§ Task objective: Take each line of the entries below that contains "Hidden" and copy it.

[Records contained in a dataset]

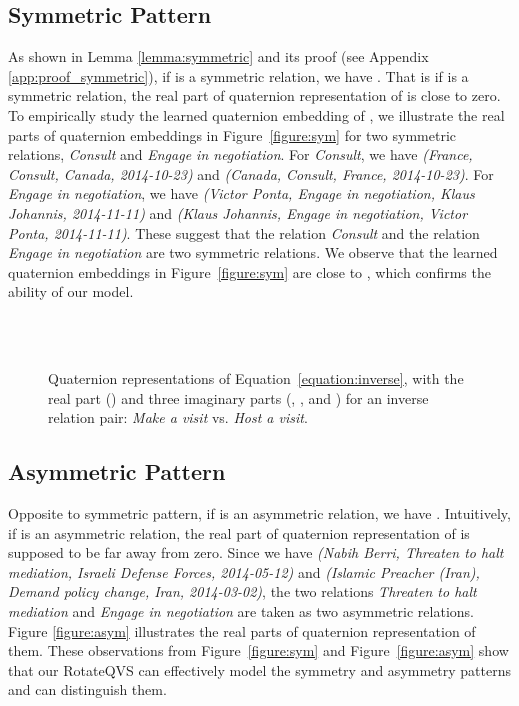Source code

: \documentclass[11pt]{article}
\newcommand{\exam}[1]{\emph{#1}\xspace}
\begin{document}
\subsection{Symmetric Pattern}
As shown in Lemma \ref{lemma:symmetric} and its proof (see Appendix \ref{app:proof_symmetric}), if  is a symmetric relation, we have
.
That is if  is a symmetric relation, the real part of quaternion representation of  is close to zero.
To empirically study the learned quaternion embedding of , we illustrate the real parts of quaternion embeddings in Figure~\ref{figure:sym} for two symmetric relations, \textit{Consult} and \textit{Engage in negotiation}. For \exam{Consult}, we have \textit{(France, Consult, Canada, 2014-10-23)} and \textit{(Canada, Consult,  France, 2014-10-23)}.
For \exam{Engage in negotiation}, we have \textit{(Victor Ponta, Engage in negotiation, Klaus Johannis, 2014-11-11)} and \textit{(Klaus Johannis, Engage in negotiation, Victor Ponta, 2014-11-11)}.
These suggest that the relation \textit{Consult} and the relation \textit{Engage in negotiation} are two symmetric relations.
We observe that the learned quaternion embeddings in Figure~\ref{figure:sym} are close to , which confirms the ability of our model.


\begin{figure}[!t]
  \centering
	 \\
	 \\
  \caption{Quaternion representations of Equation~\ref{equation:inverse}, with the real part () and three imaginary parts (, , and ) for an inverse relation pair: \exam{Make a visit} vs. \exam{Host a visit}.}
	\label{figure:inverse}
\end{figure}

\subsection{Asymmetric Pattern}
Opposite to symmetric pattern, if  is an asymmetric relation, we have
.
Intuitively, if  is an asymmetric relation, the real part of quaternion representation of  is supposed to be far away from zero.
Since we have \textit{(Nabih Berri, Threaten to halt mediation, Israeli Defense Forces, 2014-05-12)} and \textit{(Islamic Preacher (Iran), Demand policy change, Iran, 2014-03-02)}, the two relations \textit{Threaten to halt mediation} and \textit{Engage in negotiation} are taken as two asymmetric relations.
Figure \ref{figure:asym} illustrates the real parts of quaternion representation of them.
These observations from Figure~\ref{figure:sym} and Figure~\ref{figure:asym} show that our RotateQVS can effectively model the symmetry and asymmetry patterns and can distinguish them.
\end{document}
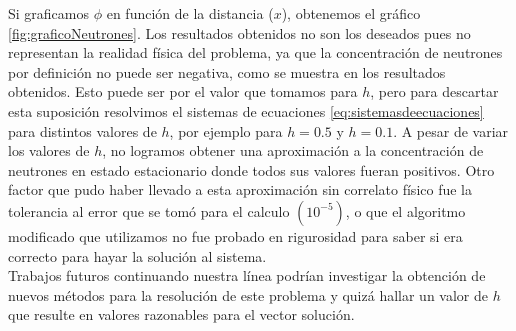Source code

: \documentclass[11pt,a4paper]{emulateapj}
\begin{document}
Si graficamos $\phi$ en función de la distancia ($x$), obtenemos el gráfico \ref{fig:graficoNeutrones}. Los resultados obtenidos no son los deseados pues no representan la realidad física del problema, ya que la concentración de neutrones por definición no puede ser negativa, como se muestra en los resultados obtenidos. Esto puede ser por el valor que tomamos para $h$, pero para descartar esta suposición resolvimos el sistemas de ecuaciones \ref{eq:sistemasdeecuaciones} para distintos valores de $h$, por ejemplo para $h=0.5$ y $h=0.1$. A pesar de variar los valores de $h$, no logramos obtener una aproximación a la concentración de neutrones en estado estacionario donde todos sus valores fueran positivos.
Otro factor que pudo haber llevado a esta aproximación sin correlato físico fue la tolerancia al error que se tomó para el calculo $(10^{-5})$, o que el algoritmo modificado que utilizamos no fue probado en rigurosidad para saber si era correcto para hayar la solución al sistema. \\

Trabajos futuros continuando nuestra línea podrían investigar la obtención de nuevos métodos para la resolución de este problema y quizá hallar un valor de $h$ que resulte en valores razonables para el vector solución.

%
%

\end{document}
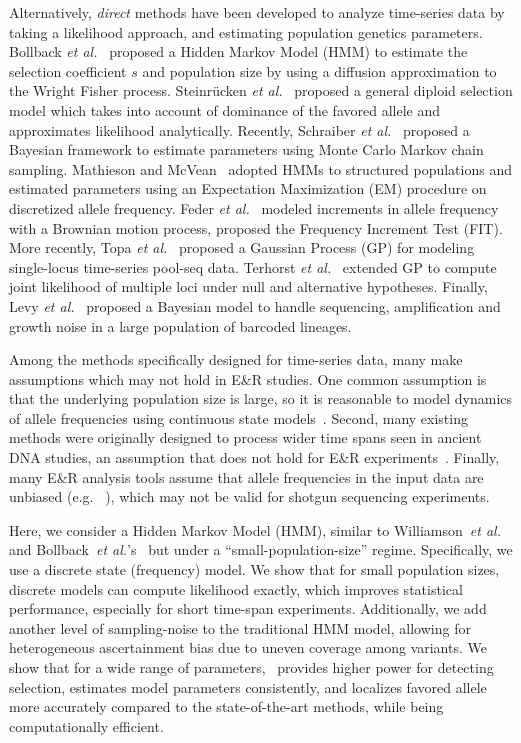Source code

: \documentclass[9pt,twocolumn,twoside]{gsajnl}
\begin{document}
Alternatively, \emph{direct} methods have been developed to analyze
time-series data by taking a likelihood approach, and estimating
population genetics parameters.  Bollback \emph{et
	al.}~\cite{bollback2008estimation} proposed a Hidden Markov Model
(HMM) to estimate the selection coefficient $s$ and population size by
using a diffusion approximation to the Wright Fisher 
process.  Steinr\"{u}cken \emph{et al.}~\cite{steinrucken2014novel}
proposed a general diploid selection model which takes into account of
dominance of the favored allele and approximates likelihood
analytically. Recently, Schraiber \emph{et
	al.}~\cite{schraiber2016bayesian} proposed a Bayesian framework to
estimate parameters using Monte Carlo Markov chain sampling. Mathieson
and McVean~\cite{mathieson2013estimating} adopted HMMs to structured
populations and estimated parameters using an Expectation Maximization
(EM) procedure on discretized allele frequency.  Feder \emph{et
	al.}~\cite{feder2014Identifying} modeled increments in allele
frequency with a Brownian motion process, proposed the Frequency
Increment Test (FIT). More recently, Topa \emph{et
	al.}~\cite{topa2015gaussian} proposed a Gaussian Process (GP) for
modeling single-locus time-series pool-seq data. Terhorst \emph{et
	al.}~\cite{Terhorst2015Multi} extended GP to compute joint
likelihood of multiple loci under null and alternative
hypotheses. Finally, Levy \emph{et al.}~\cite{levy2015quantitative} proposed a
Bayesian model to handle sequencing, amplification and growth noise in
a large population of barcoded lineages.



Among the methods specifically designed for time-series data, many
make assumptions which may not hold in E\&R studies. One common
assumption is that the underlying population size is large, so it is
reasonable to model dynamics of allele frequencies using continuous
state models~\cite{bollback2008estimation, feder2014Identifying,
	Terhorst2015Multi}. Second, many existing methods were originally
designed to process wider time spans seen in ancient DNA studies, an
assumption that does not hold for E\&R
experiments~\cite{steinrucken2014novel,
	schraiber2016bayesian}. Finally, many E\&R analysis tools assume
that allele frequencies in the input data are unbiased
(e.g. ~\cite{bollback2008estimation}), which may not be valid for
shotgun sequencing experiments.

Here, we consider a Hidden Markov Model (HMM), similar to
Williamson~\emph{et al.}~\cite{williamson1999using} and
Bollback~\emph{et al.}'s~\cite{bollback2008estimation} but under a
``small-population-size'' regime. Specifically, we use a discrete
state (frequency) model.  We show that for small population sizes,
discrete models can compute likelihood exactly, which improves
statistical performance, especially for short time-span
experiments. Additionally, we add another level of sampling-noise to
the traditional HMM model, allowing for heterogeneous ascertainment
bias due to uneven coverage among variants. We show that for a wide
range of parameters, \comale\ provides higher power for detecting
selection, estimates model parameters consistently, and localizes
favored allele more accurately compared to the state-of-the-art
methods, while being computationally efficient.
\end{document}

§ Written response:
	al.}~\cite{bollback2008estimation} proposed a Hidden Markov Model
Here, we consider a Hidden Markov Model (HMM), similar to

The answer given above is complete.